Team collaboration is a must. It seems easy to achieve, but as a leader, I have asked myself these questions many times -
Do I collaborate enough with my peers across the company?
Do my peers find it worthy of their time to reach out to me for cross functional projects?
Does the team that reports to me collaborate with other teams within my own organization ?
Do my teams collaborate with other teams across the company?
I believe that, as leaders, we have to own the collaboration effort not just within our team, but ensure that our teams are well positioned to collaborate with other teams across the company.

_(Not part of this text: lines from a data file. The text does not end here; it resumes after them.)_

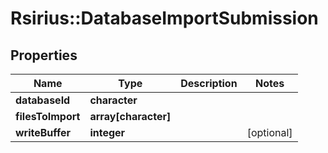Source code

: # Rsirius::DatabaseImportSubmission



## Properties
Name | Type | Description | Notes
------------ | ------------- | ------------- | -------------
**databaseId** | **character** |  | 
**filesToImport** | **array[character]** |  | 
**writeBuffer** | **integer** |  | [optional] 


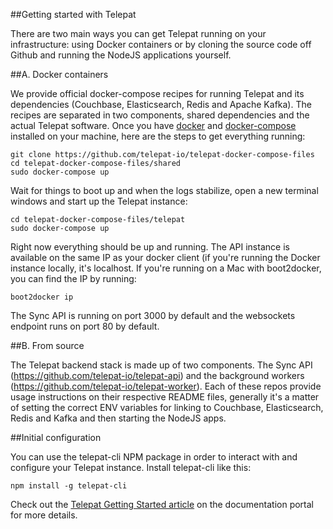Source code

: ##Getting started with Telepat

There are two main ways you can get Telepat running on your infrastructure: using Docker containers or by cloning the source code off Github and running the NodeJS applications yourself.

##A. Docker containers

We provide official docker-compose recipes for running Telepat and its dependencies (Couchbase, Elasticsearch, Redis and Apache Kafka). The recipes are separated in two components, shared dependencies and the actual Telepat software. Once you have [docker](https://docs.docker.com/installation/) and [docker-compose](https://docs.docker.com/compose/install/) installed on your machine, here are the steps to get everything running:

    git clone https://github.com/telepat-io/telepat-docker-compose-files
    cd telepat-docker-compose-files/shared
    sudo docker-compose up 

Wait for things to boot up and when the logs stabilize, open a new terminal windows and start up the Telepat instance:

    cd telepat-docker-compose-files/telepat
    sudo docker-compose up

Right now everything should be up and running. The API instance is available on the same IP as your docker client (if you're running the Docker instance locally, it's localhost. If you're running on a Mac with boot2docker, you can find the IP by running:

    boot2docker ip
    
The Sync API is running on port 3000 by default and the websockets endpoint runs on port 80 by default.

##B. From source

The Telepat backend stack is made up of two components. The Sync API (https://github.com/telepat-io/telepat-api) and the background workers (https://github.com/telepat-io/telepat-worker). Each of these repos provide usage instructions on their respective README files, generally it's a matter of setting the correct ENV variables for linking to Couchbase, Elasticsearch, Redis and Kafka and then starting the NodeJS apps.

##Initial configuration

You can use the telepat-cli NPM package in order to interact with and configure your Telepat instance. Install telepat-cli like this:

    npm install -g telepat-cli

Check out the [Telepat Getting Started article](http://docs.telepat.io/intro.html) on the documentation portal for more details.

When I was leading the India office for Udacity as its Managing Director, I found some of the below practices very useful to foster a culture of collaboration:
Alignment through OKRs- OKRs, done on a quarterly basis, was a great way to collaborate across teams and then tie those to overall India OKRs. It was a big help in addressing dependencies, eliminating silos, and creating alignment towards the same goal.
Collaboration started at the top- there were weekly leadership meetings to review the OKRs, share what was happening in the other teams and candidly discuss the challenges along the way
Shared goals across team members drove collaboration- the leadership ensured that all their team members sharing OKRs across different teams had regular check-ins with each other to create full transparency on the progress. And, if something was affecting their goals, they would take necessary action on it.

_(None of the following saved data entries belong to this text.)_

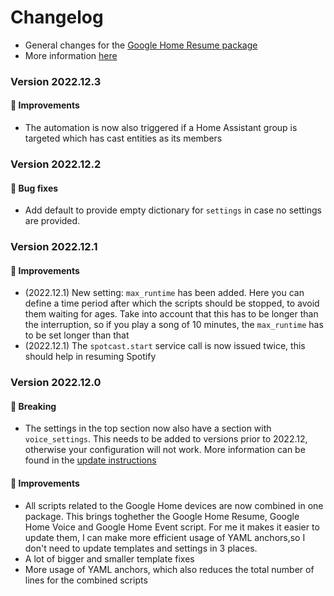# Changelog

* General changes for the [Google Home Resume package](../google_home_resume.yaml)
* More information [here](../../readme.md)

### Version 2022.12.3

#### 🌟 Improvements

* The automation is now also triggered if a Home Assistant group is targeted which has cast entities as its members

### Version 2022.12.2

#### 🐛 Bug fixes

* Add default to provide empty dictionary for `settings` in case no settings are provided.

### Version 2022.12.1

#### 🌟 Improvements

* (2022.12.1) New setting: `max_runtime` has been added. Here you can define a time period after which the scripts should be stopped, to avoid them waiting for ages. Take into account that this has to be longer than the interruption, so if you play a song of 10 minutes, the `max_runtime` has to be set longer than that
* (2022.12.1) The `spotcast.start` service call is now issued twice, this should help in resuming Spotify

### Version 2022.12.0

#### 🚨 Breaking
* The settings in the top section now also have a section with `voice_settings`. This needs to be added to versions prior to 2022.12, otherwise your configuration will not work. More information can be found in the  [update instructions](https://github.com/TheFes/HA-configuration/tree/main/include/integrations/packages/google_cast#from-version-202211)

#### 🌟 Improvements

* All scripts related to the Google Home devices are now combined in one package. This brings toghether the Google Home Resume, Google Home Voice and Google Home Event script. For me it makes it easier to update them, I can make more efficient usage of YAML anchors,so I don't need to update templates and settings in 3 places.
* A lot of bigger and smaller template fixes
* More usage of YAML anchors, which also reduces the total number of lines for the combined scripts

Skip level meetings provided greater visibility of challenges in the organization- When any of my skip-level managers or I identified issues during skip-level meetings, we made sure that we connected them to relevant people to resolve issues and conflicts.

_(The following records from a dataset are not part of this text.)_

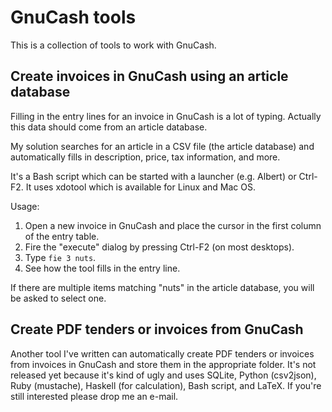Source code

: GnuCash tools
=============

This is a collection of tools to work with GnuCash.

Create invoices in GnuCash using an article database
----------------------------------------------------

Filling in the entry lines for an invoice in GnuCash is a lot of typing.
Actually this data should come from an article database.

My solution searches for an article in a CSV file (the article database) and automatically fills in description, price, tax information, and more.

It's a Bash script which can be started with a launcher (e.g. Albert) or Ctrl-F2.
It uses xdotool which is available for Linux and Mac OS.

Usage:

1. Open a new invoice in GnuCash and place the cursor in the first column of the entry table.
2. Fire the "execute" dialog by pressing Ctrl-F2 (on most desktops).
3. Type `fie 3 nuts`.
4. See how the tool fills in the entry line.

If there are multiple items matching "nuts" in the article database, you will be asked to select one.


Create PDF tenders or invoices from GnuCash
-------------------------------------------

Another tool I've written can automatically create PDF tenders or invoices from invoices in GnuCash and store them in the appropriate folder.
It's not released yet because it's kind of ugly and uses SQLite, Python (csv2json), Ruby (mustache), Haskell (for calculation), Bash script, and LaTeX.
If you're still interested please drop me an e-mail.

(Read more on why I think skip level meetings are gold for leaders here. )
Fun built more trust - we had multiple activities and team-building exercises to help people understand each other’s work and develop empathy towards one another. One of the exercises that always yielded rich results was asking colleagues to write what they thought were another colleague’s daily tasks. When they would start describing the other person’s work, they would also start really respecting their work.
A collaborative work environment wherein people empathize and respect each other, learn from each other and share goals that matter, is bound to have higher productivity and employment engagement.
Some of the above practices for collaborations have helped me to build really strong teams. But most importantly, I always try to remember that there can never be enough collaboration!